‘Hot Shoe Shuffle’ was toe-tapping.
Savoyard Musical Theatre’s latest production is full of well-known tunes, elaborate costumes and most importantly, lightning-fast choreography. Though the night was cold, the audiences were kept warm and fully entertained at the beautiful Star Theatre for the preview performance of ‘Hot Shoe Shuffle’.
This show is an Australian jukebox musical that incorporates big band songs of the ’20s to ’40s. The story follows seven Tap Brothers who have been left a fortune by their late father. In order to claim the inheritance, they must practice and perform his legendary act, ‘The Hot Shoe Shuffle!’
Lighting design by Allan Nutley was simplistic, with a spotlight as the main effect. Though there could have been more elements, this simple design ensured the choreography was always visible.
Unfortunately, there were sound issues throughout the night. Feedback from the microphones disturbed a large portion of Act I and the microphones were sometimes left on when the actors were backstage or not turned on fast enough at the beginning of a song. Hopefully, the technical team can address these issues for the rest of the season.
The set pieces were wonderfully simplistic. Constructed in a whimsical, comic book style, they provided interest on stage without overshadowing or obstructing the choreography. A large staircase sat to the right of the stage, which provided a perfect platform for the show within a show to be performed.

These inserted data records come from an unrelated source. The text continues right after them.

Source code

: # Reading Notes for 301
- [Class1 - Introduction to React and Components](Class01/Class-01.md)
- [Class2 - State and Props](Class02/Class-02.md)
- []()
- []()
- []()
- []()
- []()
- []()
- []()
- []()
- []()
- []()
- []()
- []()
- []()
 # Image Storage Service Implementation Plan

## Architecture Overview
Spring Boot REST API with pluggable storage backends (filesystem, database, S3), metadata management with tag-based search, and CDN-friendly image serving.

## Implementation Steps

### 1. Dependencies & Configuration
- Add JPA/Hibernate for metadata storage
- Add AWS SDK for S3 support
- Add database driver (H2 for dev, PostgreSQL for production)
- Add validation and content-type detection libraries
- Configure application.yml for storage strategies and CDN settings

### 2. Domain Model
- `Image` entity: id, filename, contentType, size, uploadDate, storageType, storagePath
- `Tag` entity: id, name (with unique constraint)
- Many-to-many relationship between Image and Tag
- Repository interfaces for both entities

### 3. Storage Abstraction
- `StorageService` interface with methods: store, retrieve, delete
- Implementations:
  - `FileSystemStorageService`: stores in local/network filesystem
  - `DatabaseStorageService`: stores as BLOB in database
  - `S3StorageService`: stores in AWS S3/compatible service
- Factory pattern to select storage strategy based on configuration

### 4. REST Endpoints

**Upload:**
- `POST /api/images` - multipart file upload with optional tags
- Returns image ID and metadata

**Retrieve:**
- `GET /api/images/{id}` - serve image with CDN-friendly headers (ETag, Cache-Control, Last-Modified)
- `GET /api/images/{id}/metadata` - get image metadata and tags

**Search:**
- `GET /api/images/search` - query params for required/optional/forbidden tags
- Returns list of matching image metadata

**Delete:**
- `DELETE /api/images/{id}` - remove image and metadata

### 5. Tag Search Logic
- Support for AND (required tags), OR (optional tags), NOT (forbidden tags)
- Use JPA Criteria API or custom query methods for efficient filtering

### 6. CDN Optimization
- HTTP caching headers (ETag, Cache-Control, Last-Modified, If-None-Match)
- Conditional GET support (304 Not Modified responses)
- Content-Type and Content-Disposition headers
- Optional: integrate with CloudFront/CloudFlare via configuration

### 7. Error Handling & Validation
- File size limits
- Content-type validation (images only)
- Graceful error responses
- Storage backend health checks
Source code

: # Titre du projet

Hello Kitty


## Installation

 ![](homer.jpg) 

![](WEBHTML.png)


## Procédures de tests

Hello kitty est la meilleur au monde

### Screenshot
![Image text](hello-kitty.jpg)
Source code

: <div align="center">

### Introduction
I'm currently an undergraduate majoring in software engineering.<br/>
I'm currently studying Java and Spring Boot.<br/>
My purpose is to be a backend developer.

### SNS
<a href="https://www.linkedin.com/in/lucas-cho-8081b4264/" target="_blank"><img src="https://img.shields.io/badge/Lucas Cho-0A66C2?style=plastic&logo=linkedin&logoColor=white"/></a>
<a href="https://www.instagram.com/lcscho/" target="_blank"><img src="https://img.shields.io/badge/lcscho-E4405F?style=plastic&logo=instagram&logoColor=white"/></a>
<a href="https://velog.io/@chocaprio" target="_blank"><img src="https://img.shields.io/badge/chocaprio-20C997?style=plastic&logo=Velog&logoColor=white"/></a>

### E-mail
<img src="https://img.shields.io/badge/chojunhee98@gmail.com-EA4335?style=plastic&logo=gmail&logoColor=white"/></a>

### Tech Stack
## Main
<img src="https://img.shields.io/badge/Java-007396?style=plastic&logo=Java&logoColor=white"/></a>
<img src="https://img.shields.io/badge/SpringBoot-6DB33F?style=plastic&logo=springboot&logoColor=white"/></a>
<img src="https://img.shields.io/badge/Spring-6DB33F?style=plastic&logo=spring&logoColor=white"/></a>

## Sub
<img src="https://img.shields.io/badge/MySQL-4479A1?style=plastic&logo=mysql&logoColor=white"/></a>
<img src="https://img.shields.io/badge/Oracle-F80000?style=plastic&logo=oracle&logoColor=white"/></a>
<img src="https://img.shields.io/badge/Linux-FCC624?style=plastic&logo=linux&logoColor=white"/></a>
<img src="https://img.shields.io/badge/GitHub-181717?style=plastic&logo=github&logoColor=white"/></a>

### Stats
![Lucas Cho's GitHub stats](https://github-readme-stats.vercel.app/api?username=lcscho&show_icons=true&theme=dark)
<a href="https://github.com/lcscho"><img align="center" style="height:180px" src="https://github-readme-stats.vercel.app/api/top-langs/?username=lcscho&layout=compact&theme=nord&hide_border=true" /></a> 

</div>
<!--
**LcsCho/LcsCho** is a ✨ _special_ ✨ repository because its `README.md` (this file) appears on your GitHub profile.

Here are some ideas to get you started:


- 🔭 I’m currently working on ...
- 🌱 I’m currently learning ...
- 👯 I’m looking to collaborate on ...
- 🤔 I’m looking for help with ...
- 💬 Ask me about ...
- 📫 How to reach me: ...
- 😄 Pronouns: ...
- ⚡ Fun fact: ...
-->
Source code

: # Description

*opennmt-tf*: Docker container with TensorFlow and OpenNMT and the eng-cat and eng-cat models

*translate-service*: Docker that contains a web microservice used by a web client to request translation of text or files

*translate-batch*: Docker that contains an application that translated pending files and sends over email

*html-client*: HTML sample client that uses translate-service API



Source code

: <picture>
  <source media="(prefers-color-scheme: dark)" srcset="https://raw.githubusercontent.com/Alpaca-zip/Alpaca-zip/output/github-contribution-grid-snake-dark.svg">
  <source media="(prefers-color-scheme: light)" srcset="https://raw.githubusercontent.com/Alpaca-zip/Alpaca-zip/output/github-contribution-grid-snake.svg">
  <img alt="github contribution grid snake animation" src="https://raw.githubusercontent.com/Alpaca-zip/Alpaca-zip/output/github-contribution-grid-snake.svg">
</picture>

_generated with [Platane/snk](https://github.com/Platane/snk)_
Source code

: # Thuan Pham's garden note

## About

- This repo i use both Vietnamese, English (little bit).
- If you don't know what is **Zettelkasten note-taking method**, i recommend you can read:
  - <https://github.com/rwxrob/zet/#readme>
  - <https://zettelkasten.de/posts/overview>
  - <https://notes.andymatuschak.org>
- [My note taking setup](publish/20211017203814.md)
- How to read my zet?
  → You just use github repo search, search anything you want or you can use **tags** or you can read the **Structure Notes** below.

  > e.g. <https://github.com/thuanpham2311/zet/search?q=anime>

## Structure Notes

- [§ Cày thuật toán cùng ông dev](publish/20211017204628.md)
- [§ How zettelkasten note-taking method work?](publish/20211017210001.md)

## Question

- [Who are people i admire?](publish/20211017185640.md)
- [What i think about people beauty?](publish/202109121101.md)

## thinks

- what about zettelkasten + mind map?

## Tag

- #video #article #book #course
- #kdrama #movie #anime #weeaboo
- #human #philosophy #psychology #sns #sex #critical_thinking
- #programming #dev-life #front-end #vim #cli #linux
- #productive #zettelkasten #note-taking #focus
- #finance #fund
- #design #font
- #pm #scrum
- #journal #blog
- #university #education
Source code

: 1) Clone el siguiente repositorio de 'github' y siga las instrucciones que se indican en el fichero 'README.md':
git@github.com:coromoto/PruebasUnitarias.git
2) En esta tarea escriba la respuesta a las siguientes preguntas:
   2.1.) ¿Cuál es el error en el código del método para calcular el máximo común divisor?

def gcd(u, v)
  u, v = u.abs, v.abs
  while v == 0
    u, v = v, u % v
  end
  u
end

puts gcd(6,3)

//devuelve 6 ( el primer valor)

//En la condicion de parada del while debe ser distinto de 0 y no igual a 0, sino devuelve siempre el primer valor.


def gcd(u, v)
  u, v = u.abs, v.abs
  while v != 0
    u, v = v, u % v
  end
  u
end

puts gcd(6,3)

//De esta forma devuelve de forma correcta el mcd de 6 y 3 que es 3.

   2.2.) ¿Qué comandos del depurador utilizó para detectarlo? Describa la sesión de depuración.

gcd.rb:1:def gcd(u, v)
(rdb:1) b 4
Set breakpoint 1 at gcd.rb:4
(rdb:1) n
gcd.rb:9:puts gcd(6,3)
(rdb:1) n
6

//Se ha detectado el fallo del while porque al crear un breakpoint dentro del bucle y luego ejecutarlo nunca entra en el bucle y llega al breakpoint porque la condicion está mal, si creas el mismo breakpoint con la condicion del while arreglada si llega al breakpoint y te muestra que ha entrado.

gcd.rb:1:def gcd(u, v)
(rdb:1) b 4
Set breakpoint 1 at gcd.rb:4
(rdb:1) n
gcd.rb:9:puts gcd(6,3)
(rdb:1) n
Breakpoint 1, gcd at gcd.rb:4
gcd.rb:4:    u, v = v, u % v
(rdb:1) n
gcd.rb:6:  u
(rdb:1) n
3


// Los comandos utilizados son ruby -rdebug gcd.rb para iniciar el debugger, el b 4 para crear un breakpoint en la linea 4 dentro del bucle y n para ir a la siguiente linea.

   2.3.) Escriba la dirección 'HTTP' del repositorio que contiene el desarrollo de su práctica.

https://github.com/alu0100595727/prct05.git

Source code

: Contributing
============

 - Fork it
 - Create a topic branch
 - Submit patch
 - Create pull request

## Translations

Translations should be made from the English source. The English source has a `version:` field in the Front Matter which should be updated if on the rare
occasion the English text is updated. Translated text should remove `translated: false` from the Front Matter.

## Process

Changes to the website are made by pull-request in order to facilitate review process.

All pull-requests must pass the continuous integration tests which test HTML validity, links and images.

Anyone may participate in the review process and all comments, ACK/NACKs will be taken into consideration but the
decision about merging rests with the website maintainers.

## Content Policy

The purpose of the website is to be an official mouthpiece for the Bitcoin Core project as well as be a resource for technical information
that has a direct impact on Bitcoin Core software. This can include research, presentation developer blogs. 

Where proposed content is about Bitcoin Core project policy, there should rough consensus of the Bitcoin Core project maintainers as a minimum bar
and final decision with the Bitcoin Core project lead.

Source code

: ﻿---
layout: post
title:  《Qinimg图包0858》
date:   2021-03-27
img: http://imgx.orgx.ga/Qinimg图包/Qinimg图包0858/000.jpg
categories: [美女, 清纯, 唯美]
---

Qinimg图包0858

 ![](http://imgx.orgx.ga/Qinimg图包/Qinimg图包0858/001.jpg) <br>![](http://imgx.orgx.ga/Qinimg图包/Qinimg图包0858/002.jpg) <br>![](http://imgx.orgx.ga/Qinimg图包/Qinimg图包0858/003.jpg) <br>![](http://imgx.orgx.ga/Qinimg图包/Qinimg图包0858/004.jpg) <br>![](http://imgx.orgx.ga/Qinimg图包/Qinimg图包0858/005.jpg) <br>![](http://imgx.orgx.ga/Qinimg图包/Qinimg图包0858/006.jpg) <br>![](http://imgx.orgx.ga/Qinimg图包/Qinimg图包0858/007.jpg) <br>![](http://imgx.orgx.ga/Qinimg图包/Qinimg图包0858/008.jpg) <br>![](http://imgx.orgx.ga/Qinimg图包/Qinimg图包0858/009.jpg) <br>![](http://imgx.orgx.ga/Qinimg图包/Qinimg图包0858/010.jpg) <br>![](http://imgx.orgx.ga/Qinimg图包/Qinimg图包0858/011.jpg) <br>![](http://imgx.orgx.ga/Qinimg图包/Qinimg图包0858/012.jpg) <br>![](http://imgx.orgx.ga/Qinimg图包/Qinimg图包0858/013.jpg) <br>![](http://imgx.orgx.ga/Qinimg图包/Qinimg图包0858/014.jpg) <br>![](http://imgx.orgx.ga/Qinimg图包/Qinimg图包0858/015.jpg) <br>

Costumes by Kim Heslewood and the team were spectacular. Each of the Tap Brothers sported a bright suit of a different colour. The dresses worn by April (the female sibling to the Tap Brothers) were astoundingly unique. Their quality and construction were reminiscent of a Hollywood red carpet. One dress, in particular, had a train so long that it spanned the entire length of the staircase.
Johanna Toia’s direction was well thought out and purposeful. For the majority of Act I, only the front section of the stage was used, and Toia did well to create dynamic and interesting blocking with depth that kept the audience engaged. Her use of levels ensured the blocking was never monotonous or boring.
Musical director and conductor Nicky Griffiths ensured the live band did not overpower the singing; harmonies were well-balanced and blended. It is a treat to have a live band in community theatre and complemented the big band style of this show.
Co-choreographers Desney Toia-Sinapati and Rob Emblem had their work cut out for them, and they did not disappoint. The show was jam-packed with exciting and dynamic tap numbers. Their incorporation of tricks with canes and hats saw the audience clapping and cheering before the numbers had even finished. Though the show is predominantly tap-based, the choreographers never let the routines become boring. An example of this was their inclusion of a drunken jazz routine and a soft shoe tap number involving sand. Emblem also featured as the character Dexter and it was nice to see him capture the limelight and show off his own impressive tap abilities.
Reindert Toia excelled as Spring. As the lead Tap Brother, Reindert Toia was the glue that held the family, and the show, together. His warm and relaxed stage presence made him instantly likeable. Coupled with his confident dance ability and smooth soulful voice, he was a pleasure to watch.
Natalie Lennox’s characterisation of April was solid, as was her American accent and sweet but hapless disposition. Her handling of the elaborate costuming has to be mentioned as she manoeuvred the layers of fabric while singing, without missing a beat. It would have been nice if she had more opportunity to show off her dance ability, as it was evident she was an accomplished dancer.
As a whole, the seven Tap Brothers blended well. Though there was a large height disparity between the actors, their dancing was synchronised and their taps were loud and clear. Chris Jordan as Slide had a confident tap posture and crisp footwork. He danced so hard, he split his jacket open. That energy is what made the show so special – each and every performer put in 100 per cent for the two-and-a-half hours of solid dancing and singing. Not one actor ever appeared tired or sluggish, and for that, they must be commended.
‘Hot Shoe Shuffle’ provided an abundance of entertainment, wonderful choreography and songs from years gone by. A definite must-see for anyone with an interest in tap, this show certainly is a toe-tapping good time!